- TASK PROMPT -
From the records below, please repeat exactly the line that has "- Tibor trees", the line that has "script on Windows", and every line between them, and nothing else.
━━━ SUPPLIED INFORMATION
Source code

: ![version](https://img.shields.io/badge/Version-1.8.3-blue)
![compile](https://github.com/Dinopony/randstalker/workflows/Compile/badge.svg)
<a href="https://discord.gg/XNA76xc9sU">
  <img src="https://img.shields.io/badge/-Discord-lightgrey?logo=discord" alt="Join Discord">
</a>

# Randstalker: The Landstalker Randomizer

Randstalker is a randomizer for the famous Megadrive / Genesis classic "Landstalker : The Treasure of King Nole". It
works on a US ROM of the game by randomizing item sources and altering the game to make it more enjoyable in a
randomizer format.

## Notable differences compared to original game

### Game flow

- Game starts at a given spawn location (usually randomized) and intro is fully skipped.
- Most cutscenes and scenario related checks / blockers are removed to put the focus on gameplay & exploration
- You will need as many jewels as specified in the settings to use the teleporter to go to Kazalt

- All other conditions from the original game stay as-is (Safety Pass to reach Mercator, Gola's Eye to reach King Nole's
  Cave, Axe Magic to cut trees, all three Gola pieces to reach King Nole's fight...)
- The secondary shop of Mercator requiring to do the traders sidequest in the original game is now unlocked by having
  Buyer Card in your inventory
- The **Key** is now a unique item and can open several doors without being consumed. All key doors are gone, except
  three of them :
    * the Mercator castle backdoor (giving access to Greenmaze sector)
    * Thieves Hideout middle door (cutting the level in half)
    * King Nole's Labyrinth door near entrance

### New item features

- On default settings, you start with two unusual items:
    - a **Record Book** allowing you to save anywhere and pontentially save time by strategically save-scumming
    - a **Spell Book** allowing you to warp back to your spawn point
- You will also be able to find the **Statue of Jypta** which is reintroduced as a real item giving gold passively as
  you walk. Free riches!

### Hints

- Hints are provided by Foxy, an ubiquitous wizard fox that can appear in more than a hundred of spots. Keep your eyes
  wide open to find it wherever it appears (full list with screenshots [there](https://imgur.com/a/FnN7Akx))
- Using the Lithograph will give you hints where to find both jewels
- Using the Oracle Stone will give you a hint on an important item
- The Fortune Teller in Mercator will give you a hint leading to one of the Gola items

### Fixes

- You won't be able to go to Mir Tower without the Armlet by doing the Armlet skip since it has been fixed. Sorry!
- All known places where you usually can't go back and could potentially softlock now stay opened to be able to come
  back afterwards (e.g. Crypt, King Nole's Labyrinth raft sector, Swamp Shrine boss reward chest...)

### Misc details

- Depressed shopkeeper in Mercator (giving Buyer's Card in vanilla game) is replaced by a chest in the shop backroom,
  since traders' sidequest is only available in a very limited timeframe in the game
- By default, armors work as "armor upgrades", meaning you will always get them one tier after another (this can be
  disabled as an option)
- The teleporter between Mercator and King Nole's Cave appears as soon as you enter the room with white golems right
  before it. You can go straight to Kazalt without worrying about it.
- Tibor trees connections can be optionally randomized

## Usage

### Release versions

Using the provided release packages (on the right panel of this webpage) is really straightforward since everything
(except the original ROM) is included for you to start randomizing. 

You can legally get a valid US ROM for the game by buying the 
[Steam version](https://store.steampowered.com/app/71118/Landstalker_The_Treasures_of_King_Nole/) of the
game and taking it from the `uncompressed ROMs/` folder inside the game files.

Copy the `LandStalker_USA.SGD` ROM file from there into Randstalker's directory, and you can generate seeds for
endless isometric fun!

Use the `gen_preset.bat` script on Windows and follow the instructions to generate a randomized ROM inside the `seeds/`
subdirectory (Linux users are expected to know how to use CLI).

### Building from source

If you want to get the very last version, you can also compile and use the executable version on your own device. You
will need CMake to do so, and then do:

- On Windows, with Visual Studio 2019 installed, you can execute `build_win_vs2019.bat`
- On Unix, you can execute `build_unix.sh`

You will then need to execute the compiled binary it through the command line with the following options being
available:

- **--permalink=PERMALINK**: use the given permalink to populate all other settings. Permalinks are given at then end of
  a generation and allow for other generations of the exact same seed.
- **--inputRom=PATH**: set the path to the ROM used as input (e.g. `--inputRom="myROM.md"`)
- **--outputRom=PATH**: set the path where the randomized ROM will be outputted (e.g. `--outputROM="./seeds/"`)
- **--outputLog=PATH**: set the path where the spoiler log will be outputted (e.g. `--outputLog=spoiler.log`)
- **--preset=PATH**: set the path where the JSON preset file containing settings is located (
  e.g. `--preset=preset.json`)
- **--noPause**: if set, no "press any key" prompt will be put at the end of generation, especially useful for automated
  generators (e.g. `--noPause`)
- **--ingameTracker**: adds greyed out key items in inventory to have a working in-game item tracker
━━━━━━
- EXERCISE RESPONSE -
- Tibor trees connections can be optionally randomized

## Usage

### Release versions

Using the provided release packages (on the right panel of this webpage) is really straightforward since everything
(except the original ROM) is included for you to start randomizing. 

You can legally get a valid US ROM for the game by buying the 
[Steam version](https://store.steampowered.com/app/71118/Landstalker_The_Treasures_of_King_Nole/) of the
game and taking it from the `uncompressed ROMs/` folder inside the game files.

Copy the `LandStalker_USA.SGD` ROM file from there into Randstalker's directory, and you can generate seeds for
endless isometric fun!

Use the `gen_preset.bat` script on Windows and follow the instructions to generate a randomized ROM inside the `seeds/`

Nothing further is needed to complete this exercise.